Sunday 22 March 2009

Germany's Industrial Archaeology

In the ten years I've been casing Germany (going on four as a permanent resident of Weimar) I have never been so impressed culturally as by the efflorescence of its industrial archaeology, It's mainly so far in the old Ruhr industrial districts, but is gradually spreading all over the nation. My first epiphany was in Oberhausen in 1995 where the insides of an abandoned gasometer had been deployed to explicate the industrial history of Germany in an exhibition entitled "Das Feuer and Die Flamme".

I was literally speechless.It is a heady experience to climb to the top of that structure and gawk on the greening of the Ruhr Gebiet. I knew that World War I was partly due to Britain and France's edginess about Germany's catching up with (and threatening to surpass) them in its delayed industrialization. But its particulars were a continent away from my graduate education in American Literature. Some years later I returned there for a Christo show, which included a detailed tour of other abandoned industrial structures (factories, power plants, all the "ugly" effluvia of superceded technologies.) I almost decided, partly from fatigue I guess at having to metabolize so much at one fell swipe, that they were overdoing it!

Then I serendipitously dropped off at its inauguration as a museum (I was on my way to savor the ducal gardens in Woerlitz, having just imbibed a seminar in Dessau on Ernst Neufert, the visionary who industrialized architecture) of an old brown coal power plant at Vockerode. The architecture was stunning in its industrial simplicity, a side of German architecture that had been totally eclipsed by the likes of Walter Gropius and Mies van der Rohe. Strangely, a similar oblivion has submerged the reputation of the greatest architect to come from my home town of Detroit. Albert Kahn (1869-1942), emigrated from Rhaunen near Frankfurt with his rabbi father in 1880. The eldest of seven sons, he didn't even finish high school in Detroit, but apprenticed to an architect who was so wowed by his draughtmanship that he got him a traveling fellowship to Europe to prep himself, without formal education, for his great career as the architect for Ford's mass production.

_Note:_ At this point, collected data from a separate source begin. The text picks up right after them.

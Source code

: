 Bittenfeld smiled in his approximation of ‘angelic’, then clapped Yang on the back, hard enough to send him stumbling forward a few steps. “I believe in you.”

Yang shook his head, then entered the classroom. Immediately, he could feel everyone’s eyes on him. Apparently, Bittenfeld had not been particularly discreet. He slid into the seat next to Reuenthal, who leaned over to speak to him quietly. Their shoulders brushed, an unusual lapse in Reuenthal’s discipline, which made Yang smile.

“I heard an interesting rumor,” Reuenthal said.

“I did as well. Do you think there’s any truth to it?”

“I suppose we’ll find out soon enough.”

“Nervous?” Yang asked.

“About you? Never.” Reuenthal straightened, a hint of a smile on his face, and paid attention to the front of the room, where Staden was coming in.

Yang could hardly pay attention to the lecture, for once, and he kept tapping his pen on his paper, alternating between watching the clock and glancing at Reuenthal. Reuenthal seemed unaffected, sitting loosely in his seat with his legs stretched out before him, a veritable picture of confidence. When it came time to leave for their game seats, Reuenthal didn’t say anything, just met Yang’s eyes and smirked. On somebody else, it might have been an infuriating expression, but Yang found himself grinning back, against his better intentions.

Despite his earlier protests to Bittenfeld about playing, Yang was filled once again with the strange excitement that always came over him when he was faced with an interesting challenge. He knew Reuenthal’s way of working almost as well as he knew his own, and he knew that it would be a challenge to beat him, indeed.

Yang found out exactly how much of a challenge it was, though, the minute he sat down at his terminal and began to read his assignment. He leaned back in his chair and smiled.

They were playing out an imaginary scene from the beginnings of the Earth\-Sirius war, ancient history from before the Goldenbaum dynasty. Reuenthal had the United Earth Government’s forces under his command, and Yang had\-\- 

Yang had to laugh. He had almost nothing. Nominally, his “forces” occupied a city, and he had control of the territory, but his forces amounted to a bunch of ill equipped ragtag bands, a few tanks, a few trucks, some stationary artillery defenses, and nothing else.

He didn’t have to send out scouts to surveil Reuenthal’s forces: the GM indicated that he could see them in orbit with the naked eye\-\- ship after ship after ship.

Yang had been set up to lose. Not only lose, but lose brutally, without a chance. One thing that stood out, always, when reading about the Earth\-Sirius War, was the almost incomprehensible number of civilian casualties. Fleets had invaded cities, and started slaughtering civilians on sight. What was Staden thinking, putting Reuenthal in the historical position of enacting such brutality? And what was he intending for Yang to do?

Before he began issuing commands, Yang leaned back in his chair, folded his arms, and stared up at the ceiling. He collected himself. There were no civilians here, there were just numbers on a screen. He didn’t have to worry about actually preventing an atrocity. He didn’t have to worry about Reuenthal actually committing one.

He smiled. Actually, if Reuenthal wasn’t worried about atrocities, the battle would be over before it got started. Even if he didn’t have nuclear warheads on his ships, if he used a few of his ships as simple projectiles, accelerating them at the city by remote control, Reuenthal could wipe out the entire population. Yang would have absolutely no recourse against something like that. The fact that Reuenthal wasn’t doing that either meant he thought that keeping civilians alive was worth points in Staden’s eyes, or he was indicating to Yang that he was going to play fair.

He knew about the Bauhaus and openly scorned it--as "razored" architecture. Which didn't endear him to the Germanist Phillip Johnson who became the de facto legitimizer of architectural reputations until this very day. In 1940 the immigrants Gropius and Mies met with Kahn at the University of Michigan. They wanted war work, and Kahn had become the de facto Albert Speer of the American defense industry. He repaid their scorn by judging that they knew how to make museums and skyscrapers, but not factories. All the more odd because the great grain silos at American seaports had been the first stimulus for German modernists to streamline their architecture. It's the insides of factories Kahn believed they didn't understand. They were to him facile façade makers.

Now, there is at Essen an exhibition of equal importance on the architects Fritz Schupp (1896-1974) and Martin Kremmer (1895-1945) called "Symmetrie und Symbol" (until 3 November) at their "masterpiece", the Zeche Zollverein XII (1927-1932). Their use of grandly geometric steel girders to support mining equipment is as breathtaking as, say, Wren's St. Paul. And their constructivist use of brick would make even Mario Botta envious, it is so finely detailed. A catalog of specialist essays explores their ouevre in great and clarifying particulars. It offers an unparalleled opportunity to latch on to this German innovation.

(Unrelated, but pertinent is an exhibition in Amsterdam-until December 1 at the Stedelyk Museum of the industrial photos of Bernd and Hilla Becker on the occasion of their receiving of the Erasmus Prize: the two of them have almost single-handedly invented this genre of the typology of industrial buildings.) The Germans are exorcising the snobbery that equated Old and High Class with architectural achievement. It is a development that deserves to be emulated throughout the world.